Haşd-i Şaabi’nin Türkmen komutanlarından Seyyid Ali Hüseyni “Biz Erdoğan'a şunu söylüyoruz; Allah'a yemin olsun ki, eğer Irak'a elini uzatırsa, Irak'taki diğer gruplardan önce biz Türkmenler olarak o eli keseriz" diyor ama ne gam! Irak’ta ha İran’ın eli olmuş ha Türkiye’nin; yeter ki Barzani’nin kafasını kıran bir el olsun. Barzani’nin kafası kırılırsa Türklük payidar olur. Varsın İran emperyalizminin sınırları dahilinde payidar olsun. Hamaney Azeri değil mi? O da Türk işte.
***
Kerkük Türk’tür Türk kalacak, İran hegemonyası bunun teminatı olacak. Orasını iyice anladık. Bir de bu işin tam olarak nasıl olacağını anlayabilsek…

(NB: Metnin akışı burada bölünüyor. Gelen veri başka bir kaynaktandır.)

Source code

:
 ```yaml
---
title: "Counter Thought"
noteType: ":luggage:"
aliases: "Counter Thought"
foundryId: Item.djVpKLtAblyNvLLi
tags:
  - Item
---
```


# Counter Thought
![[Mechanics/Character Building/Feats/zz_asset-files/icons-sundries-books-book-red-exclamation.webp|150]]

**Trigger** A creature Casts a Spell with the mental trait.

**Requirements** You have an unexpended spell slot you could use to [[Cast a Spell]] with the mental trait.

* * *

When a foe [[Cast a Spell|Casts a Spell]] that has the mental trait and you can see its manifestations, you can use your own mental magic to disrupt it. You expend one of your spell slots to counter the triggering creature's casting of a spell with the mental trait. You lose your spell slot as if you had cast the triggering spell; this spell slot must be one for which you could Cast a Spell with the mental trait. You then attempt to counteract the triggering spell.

Irak Anayasası’na Kerkük’ün Türklüğünü vurgulayan bir madde mi eklenecek? Kerkük’te raconu bundan böyle Türkmenler mi kesecek? Yok, sanmıyorum. Öyle olsaydı, Irak Başbakanı Haydar İbadi, 3 Ekim 2017 tarihli açıklamasında, Kerkük ve diğer tartışmalı bölgelerde ortak yönetimlerin kurulması ve böyle bir düzenlemede son sözün Bağdat’ta olması gerektiğini söylemezdi (Dikkat! Bağdat’ta da güya ortak yönetim var ama neticede İran’ın borusundan başka boru öttürülemiyor). Bunu duyan Devlet Bahçeli, ‘Ne ortak yönetimi ulan! Kurun da göreyim!’ diye gürleyip, hazırda bekleyen 5000 Ülkücü milisle Kerkük’e dalar mı acep?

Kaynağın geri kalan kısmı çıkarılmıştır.